Having secured his magazines at Raystown, and built a fort there named Fort Bedford, Bouquet made a forward movement of some forty miles, crossed the main Alleghany and Laurel Hill, and, taking post on a stream called Loyalhannon Creek, began another depot of supplies as a base for the final advance on Fort Duquesne, which was scarcely fifty miles distant.

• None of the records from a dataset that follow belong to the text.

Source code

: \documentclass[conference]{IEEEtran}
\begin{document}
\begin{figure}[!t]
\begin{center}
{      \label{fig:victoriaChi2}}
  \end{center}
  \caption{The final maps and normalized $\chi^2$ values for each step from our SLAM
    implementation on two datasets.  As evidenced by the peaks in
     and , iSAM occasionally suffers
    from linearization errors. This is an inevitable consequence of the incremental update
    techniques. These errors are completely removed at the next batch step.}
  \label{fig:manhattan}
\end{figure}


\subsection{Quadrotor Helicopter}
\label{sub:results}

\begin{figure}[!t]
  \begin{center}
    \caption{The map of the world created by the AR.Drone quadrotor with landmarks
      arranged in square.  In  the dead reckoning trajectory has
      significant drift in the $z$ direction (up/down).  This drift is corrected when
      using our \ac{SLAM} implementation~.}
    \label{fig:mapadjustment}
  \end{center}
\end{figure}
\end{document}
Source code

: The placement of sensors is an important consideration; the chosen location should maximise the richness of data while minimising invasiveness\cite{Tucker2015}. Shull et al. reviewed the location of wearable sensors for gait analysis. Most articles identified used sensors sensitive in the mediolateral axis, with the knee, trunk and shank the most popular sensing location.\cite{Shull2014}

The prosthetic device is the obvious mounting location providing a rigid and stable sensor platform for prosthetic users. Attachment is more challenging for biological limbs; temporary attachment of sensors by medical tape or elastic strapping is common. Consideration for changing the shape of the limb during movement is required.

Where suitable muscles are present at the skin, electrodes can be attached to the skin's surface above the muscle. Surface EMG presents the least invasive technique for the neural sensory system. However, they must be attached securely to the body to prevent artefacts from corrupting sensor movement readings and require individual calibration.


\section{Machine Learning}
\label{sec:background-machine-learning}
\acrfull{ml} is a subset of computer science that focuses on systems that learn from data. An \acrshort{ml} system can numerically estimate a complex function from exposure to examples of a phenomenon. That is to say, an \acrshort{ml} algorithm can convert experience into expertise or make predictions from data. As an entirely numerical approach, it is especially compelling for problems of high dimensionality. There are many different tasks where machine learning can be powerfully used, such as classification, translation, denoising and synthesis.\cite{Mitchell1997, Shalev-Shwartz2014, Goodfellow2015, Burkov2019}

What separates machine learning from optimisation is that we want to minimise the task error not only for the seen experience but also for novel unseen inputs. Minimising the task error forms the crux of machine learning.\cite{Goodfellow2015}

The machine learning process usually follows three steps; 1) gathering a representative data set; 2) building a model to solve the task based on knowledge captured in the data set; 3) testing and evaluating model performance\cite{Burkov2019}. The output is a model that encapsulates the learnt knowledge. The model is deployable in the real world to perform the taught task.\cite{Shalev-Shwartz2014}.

Vaudreuil had learned from prisoners the march of Forbes, and, with his usual egotism, announced to the Colonial Minister what he had done in consequence. “I have provided for the safety of Fort Duquesne.” “I have sent reinforcements to M. de Ligneris, who commands there.” “I have done the impossible to supply him with provisions, and I am now sending them in abundance, in order that the troops I may perhaps have occasion to send to drive off the English may not be delayed.” “A stronger fort is needed on the Ohio; but I cannot build one till after the peace; then I will take care to build such a one as will thenceforth keep the English out of that country.” Some weeks later he was less confident, and very anxious for news from Ligneris. He says that he has sent him all the succors he could, and ordered troops to go to his aid from Niagara, Detroit, and Illinois, as well as the militia of Detroit, with the Indians there and elsewhere in the West,—Hurons, Ottawas, Pottawattamies, Miamis, and other tribes. What he fears is that the English will not attack the fort till all these Indians have grown tired of waiting, and have gone home again.
1
This was precisely the intention of Forbes, and the chief object of his long delays.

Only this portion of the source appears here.